Yes, we have logged in to upload this data that we have just downloaded. Go to settings. There is an add date. Click on Add Data. Once you have this, click on Upload. We have downloaded and we have a Zip file and we can follow this on screen instructions to finish our data uploading of Tutorial data, I’ll select the files which we have downloaded recently, that is Tutorialdata Zip and by this method you can upload a maximum of 500 MB. So make sure this method is not recommended for indexing your data throughout the organization. Because we can’t practically dump every data and start uploading them one by one to Splunk. But this can be used for regular troubleshooting purposes and also to verifying the field extractions and how Splunk is breaking the events. Let us follow this on screen instruction. I selected tutorialdata. Zip. I’ll click next I’ll select Source Type to automatically determine by Splunk and I’ll set the host field manually.
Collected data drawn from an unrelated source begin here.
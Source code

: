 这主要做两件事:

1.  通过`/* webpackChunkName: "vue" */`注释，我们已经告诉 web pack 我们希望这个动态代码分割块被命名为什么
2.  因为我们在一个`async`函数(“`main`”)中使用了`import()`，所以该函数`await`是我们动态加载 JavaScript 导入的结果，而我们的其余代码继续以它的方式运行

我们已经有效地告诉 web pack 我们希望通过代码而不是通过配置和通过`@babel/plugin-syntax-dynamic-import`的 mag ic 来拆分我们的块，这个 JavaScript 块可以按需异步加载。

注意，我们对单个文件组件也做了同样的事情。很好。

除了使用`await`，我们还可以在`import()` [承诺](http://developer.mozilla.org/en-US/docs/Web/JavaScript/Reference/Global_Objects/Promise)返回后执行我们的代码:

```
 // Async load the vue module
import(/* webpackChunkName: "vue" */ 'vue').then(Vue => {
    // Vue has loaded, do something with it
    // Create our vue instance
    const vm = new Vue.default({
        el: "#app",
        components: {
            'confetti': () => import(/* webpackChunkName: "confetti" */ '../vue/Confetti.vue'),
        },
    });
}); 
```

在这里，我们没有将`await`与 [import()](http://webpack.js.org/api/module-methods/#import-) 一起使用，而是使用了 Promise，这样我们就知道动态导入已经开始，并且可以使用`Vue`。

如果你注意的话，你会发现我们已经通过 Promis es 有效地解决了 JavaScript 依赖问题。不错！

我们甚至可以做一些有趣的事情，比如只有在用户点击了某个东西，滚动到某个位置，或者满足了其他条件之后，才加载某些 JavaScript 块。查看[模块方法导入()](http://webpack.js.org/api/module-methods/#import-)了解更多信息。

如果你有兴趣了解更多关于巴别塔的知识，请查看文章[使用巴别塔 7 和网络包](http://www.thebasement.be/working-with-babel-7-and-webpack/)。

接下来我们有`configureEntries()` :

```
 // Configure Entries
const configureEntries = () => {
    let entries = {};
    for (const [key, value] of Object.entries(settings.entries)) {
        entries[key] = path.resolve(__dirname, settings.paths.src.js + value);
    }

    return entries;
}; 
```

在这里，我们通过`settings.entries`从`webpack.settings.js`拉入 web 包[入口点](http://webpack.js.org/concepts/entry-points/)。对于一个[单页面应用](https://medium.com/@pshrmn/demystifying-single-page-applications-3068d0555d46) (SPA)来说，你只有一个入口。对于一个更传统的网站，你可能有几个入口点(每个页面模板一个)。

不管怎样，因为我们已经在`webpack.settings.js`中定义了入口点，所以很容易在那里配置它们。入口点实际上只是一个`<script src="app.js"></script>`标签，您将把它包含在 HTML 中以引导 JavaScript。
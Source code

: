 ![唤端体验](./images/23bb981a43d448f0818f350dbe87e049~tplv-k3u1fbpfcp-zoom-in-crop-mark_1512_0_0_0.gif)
That is our search manual Upload.
This is just for our understanding. You can give whatever the host value you need because we are just uploading the data. We are not collecting this data and I’ll keep it default. That is nothing but your main index. I’ll select the main index and if you need to create it. A test index. We have seen how to create these indexes in our previous so I’ll create a test index. I’ll save it so that whatever the data will be uploading now using this method will be into test index, where we will be testing the uploaded data for parsing of the data field extractions. And what all the fields? That needs our intervention to parse it successfully mention constant value. You can also use regular expression path in case if the host value is present as part of your log data. And also you can mention if you have complete location. Let’s say something like see Downloads and you have Hostname as part. Of your complete location, you can mention which segment. For example, if we consider this one the downloads, our segment number will be three. For now, let us keep it constant value. You have different methods of choosing this, so let us leave it for manual upload. Since we’ll be uploading this manually and testing, not as a recommendation. We’ll see how we can get the same logs from our agents. That is universal forwarder and other methods. Click on review? Yes, everything seems to be fine.
Click on Submit so once we click on submit the file will be uploaded into our searcher after uploading, let us click on start searching once you have uploaded, you will be able to see that we’ll be able to search instantaneously, like we uploaded probably seconds ago. And already the data has been indexed by Splunk and it’s able to understand all this information, extracted this much information from our logs, which is pretty good. We have this many information from our logs which we uploaded as part of a zip file. So zip file, you’ll be able to see this is our source.
And inside the zip file, these are the files it has found and index successfully. And it has found three types of source. That is source types. One is secure. It is SSL logs access. That is nothing but your web server logs and application logs. Something named as vendor sales. We’ll see how this has been broken down into pieces. And always remember, uploading the data to this week can only be used for learning purposes and for small amount of data. That is less than 500. MB. Whereas if the data is large and continuous like in the typical real time scenarios, we will be using universal forward up now we have successfully uploaded our test data.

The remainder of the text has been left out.